Los griegos nos han mostrado la excelencia, y nosotros hemos acuñado la palabra que nos espolea hacia ella: magnanimidad. A mi muerte, espero que la tierra me sea leve, pero lo espero sobre todo de la Historia: que se me juzgue por el ánimo de acometer y consumar grandes empresas. Nadie mejor que tú, acreditado como sabio y excelente romano, para guardar y publicar cuando yo falte mi propio testamento intelectual.

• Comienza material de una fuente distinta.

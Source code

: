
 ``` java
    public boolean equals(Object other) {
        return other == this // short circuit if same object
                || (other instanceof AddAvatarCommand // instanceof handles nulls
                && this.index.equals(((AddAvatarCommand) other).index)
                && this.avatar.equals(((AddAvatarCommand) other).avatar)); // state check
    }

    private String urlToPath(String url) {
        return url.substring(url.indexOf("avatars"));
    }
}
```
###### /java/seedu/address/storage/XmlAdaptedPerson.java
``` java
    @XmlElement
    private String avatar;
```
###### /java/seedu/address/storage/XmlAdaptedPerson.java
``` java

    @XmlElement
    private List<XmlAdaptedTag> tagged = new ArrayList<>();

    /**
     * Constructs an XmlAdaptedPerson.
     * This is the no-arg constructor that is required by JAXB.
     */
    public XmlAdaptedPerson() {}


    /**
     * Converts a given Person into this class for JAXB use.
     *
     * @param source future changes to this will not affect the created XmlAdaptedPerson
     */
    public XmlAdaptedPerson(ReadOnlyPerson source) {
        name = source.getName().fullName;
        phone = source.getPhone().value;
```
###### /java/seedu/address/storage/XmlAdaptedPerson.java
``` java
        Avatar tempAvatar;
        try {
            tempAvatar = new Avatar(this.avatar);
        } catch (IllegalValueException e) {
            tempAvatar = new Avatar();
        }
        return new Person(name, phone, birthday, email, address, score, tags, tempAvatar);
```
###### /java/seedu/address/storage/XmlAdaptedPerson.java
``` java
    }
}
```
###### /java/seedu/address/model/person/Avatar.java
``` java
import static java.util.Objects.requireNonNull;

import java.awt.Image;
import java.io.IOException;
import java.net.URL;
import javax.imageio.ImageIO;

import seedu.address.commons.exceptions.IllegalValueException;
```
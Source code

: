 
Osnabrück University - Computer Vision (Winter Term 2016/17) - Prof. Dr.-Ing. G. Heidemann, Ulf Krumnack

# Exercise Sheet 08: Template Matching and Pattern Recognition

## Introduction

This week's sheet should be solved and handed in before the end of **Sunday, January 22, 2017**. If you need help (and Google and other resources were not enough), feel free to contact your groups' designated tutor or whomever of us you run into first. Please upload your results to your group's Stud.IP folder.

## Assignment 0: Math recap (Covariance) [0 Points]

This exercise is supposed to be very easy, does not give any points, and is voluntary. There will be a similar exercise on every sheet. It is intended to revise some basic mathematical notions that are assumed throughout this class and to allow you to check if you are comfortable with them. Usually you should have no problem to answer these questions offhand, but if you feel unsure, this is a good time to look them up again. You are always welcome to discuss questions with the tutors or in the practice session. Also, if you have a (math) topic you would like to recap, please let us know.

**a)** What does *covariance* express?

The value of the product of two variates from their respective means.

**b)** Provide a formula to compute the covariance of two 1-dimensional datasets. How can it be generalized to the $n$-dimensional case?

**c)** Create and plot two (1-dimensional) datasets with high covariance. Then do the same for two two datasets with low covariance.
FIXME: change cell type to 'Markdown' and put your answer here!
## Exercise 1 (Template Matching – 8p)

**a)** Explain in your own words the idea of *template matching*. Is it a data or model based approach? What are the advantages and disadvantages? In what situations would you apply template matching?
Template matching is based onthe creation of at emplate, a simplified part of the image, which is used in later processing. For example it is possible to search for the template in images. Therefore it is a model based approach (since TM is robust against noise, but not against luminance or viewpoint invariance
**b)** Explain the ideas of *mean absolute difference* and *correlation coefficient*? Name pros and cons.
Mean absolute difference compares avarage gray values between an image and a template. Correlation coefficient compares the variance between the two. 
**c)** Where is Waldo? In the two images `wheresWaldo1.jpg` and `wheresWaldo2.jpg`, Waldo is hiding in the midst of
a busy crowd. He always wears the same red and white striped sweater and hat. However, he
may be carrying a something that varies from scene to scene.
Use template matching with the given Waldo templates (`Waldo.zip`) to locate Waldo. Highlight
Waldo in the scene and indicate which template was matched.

Vuelvo a pensar en la elegante apología de Sócrates, y apelo a tu devoción por Platón a la hora de solicitar mi defensa última, la que yo no podré sostener.

No ignoras que para estar en forma apenas necesito cuatro horas de sueño. Igual que tú. Y soy capaz de dormir profundamente en el catre de campaña o en plena marcha, mecido por el vaivén de la litera. Ese regalo de la naturaleza me ha permitido desde joven cultivar en la noche dos grandes aficiones: escribir mucho y leer más. En eso también nos parecemos. A la luz de la vela, acompañado a veces de la luna, redacté durante ocho años los comentarios minuciosos a la guerra de las Galias. Y cuando ya pensaba que podría engolfar la pluma en la pura creación literaria, me vi de nuevo reflejando por escrito los avatares de esta guerra civil. La muerte de Pompeyo, el semidiós que no conocía la derrota, me ha recordado que no soy inmortal. Por eso inicio ahora la justificación escrita de mi empresa política, y la dejo en tus manos. Porque confío en ti te doy las gracias desde este momento.